President of the Atlanta City Council
- In office January 4, 2010 – January 2, 2018
- Preceded by: Lisa Borders
- Succeeded by: Felicia Moore

Member of the Atlanta City Council from At-Large Post 1
- In office January 7, 2002 – January 4, 2010
- Preceded by: Mable Thomas
- Succeeded by: Michael Julian Bond

Personal details
- Born: October 25, 1968 (age 57) Atlanta, Georgia, U.S.
- Spouse: Tiffany Mitchell
- Children: 3
- Alma mater: Morehouse College (BA) University of Georgia (JD)

= Ceasar Mitchell =

American politician (born 1968)

Ceasar C. Mitchell (born October 25, 1968) is an American politician and attorney who served as President of Atlanta City Council from 2010 to 2018. He was an unsuccessful candidate in the 2017 Atlanta mayoral election.

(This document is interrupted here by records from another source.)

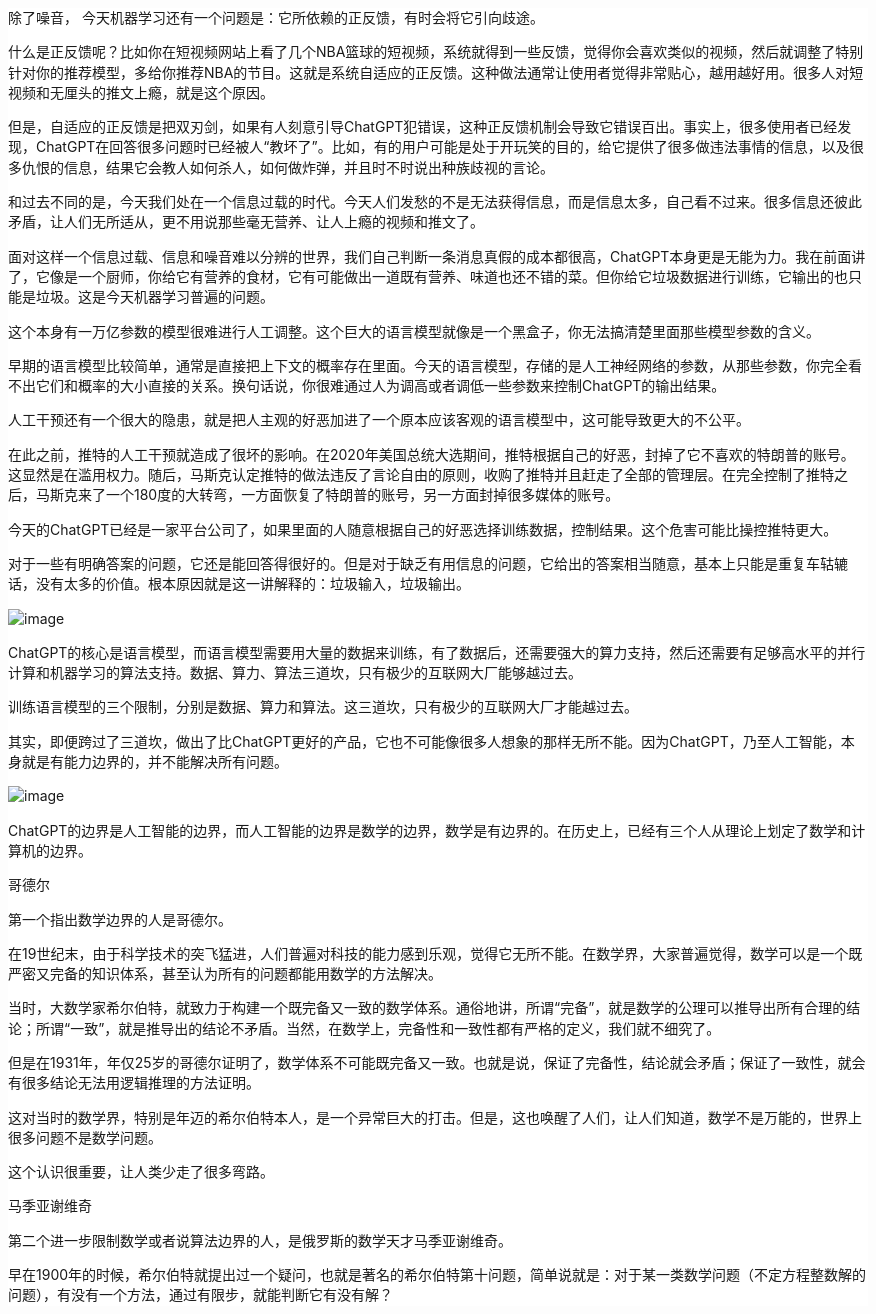除了噪音， 今天机器学习还有一个问题是：它所依赖的正反馈，有时会将它引向歧途。

什么是正反馈呢？比如你在短视频网站上看了几个NBA篮球的短视频，系统就得到一些反馈，觉得你会喜欢类似的视频，然后就调整了特别针对你的推荐模型，多给你推荐NBA的节目。这就是系统自适应的正反馈。这种做法通常让使用者觉得非常贴心，越用越好用。很多人对短视频和无厘头的推文上瘾，就是这个原因。

但是，自适应的正反馈是把双刃剑，如果有人刻意引导ChatGPT犯错误，这种正反馈机制会导致它错误百出。事实上，很多使用者已经发现，ChatGPT在回答很多问题时已经被人“教坏了”。比如，有的用户可能是处于开玩笑的目的，给它提供了很多做违法事情的信息，以及很多仇恨的信息，结果它会教人如何杀人，如何做炸弹，并且时不时说出种族歧视的言论。

和过去不同的是，今天我们处在一个信息过载的时代。今天人们发愁的不是无法获得信息，而是信息太多，自己看不过来。很多信息还彼此矛盾，让人们无所适从，更不用说那些毫无营养、让人上瘾的视频和推文了。

面对这样一个信息过载、信息和噪音难以分辨的世界，我们自己判断一条消息真假的成本都很高，ChatGPT本身更是无能为力。我在前面讲了，它像是一个厨师，你给它有营养的食材，它有可能做出一道既有营养、味道也还不错的菜。但你给它垃圾数据进行训练，它输出的也只能是垃圾。这是今天机器学习普遍的问题。

这个本身有一万亿参数的模型很难进行人工调整。这个巨大的语言模型就像是一个黑盒子，你无法搞清楚里面那些模型参数的含义。


早期的语言模型比较简单，通常是直接把上下文的概率存在里面。今天的语言模型，存储的是人工神经网络的参数，从那些参数，你完全看不出它们和概率的大小直接的关系。换句话说，你很难通过人为调高或者调低一些参数来控制ChatGPT的输出结果。

人工干预还有一个很大的隐患，就是把人主观的好恶加进了一个原本应该客观的语言模型中，这可能导致更大的不公平。

在此之前，推特的人工干预就造成了很坏的影响。在2020年美国总统大选期间，推特根据自己的好恶，封掉了它不喜欢的特朗普的账号。这显然是在滥用权力。随后，马斯克认定推特的做法违反了言论自由的原则，收购了推特并且赶走了全部的管理层。在完全控制了推特之后，马斯克来了一个180度的大转弯，一方面恢复了特朗普的账号，另一方面封掉很多媒体的账号。

今天的ChatGPT已经是一家平台公司了，如果里面的人随意根据自己的好恶选择训练数据，控制结果。这个危害可能比操控推特更大。

对于一些有明确答案的问题，它还是能回答得很好的。但是对于缺乏有用信息的问题，它给出的答案相当随意，基本上只能是重复车轱辘话，没有太多的价值。根本原因就是这一讲解释的：垃圾输入，垃圾输出。

<img width="1001" alt="image" src="https://github.com/user-attachments/assets/0b96bf50-6f08-454b-9170-c1b01f88a7fb">

ChatGPT的核心是语言模型，而语言模型需要用大量的数据来训练，有了数据后，还需要强大的算力支持，然后还需要有足够高水平的并行计算和机器学习的算法支持。数据、算力、算法三道坎，只有极少的互联网大厂能够越过去。

训练语言模型的三个限制，分别是数据、算力和算法。这三道坎，只有极少的互联网大厂才能越过去。

其实，即便跨过了三道坎，做出了比ChatGPT更好的产品，它也不可能像很多人想象的那样无所不能。因为ChatGPT，乃至人工智能，本身就是有能力边界的，并不能解决所有问题。

<img width="1014" alt="image" src="https://github.com/user-attachments/assets/db769855-e1c5-4513-aef6-f9cfe4821506">

ChatGPT的边界是人工智能的边界，而人工智能的边界是数学的边界，数学是有边界的。在历史上，已经有三个人从理论上划定了数学和计算机的边界。

哥德尔

第一个指出数学边界的人是哥德尔。

在19世纪末，由于科学技术的突飞猛进，人们普遍对科技的能力感到乐观，觉得它无所不能。在数学界，大家普遍觉得，数学可以是一个既严密又完备的知识体系，甚至认为所有的问题都能用数学的方法解决。

当时，大数学家希尔伯特，就致力于构建一个既完备又一致的数学体系。通俗地讲，所谓“完备”，就是数学的公理可以推导出所有合理的结论；所谓“一致”，就是推导出的结论不矛盾。当然，在数学上，完备性和一致性都有严格的定义，我们就不细究了。

但是在1931年，年仅25岁的哥德尔证明了，数学体系不可能既完备又一致。也就是说，保证了完备性，结论就会矛盾；保证了一致性，就会有很多结论无法用逻辑推理的方法证明。

这对当时的数学界，特别是年迈的希尔伯特本人，是一个异常巨大的打击。但是，这也唤醒了人们，让人们知道，数学不是万能的，世界上很多问题不是数学问题。

这个认识很重要，让人类少走了很多弯路。

马季亚谢维奇

第二个进一步限制数学或者说算法边界的人，是俄罗斯的数学天才马季亚谢维奇。

早在1900年的时候，希尔伯特就提出过一个疑问，也就是著名的希尔伯特第十问题，简单说就是：对于某一类数学问题（不定方程整数解的问题），有没有一个方法，通过有限步，就能判断它有没有解？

== Early life and education ==
Mitchell is a native of Atlanta, Georgia. His father was an Atlanta Police Department officer and his mother taught in the Atlanta Public Schools. Mitchell graduated from Benjamin Elijah Mays High School. He earned a Bachelor of Arts degree from Morehouse College, where he double-majored in English and economics. He then earned a Juris Doctor from the University of Georgia School of Law.

== Career ==
Prior to his election as president of the Atlanta City Council, Mitchell was a council member for eight years. Mitchell is a partner at the international law firm Dentons, where he specializes in public policy and local government.

After the death of incumbent Congressman John Lewis, Mitchell was mentioned as a possible candidate to replace Lewis on the November 2020 general election ballot.

== Personal life ==
Mitchell and his wife, Tiffany, have two daughters and a son. Mitchell's wife is a public school teacher. They live in West End, Atlanta.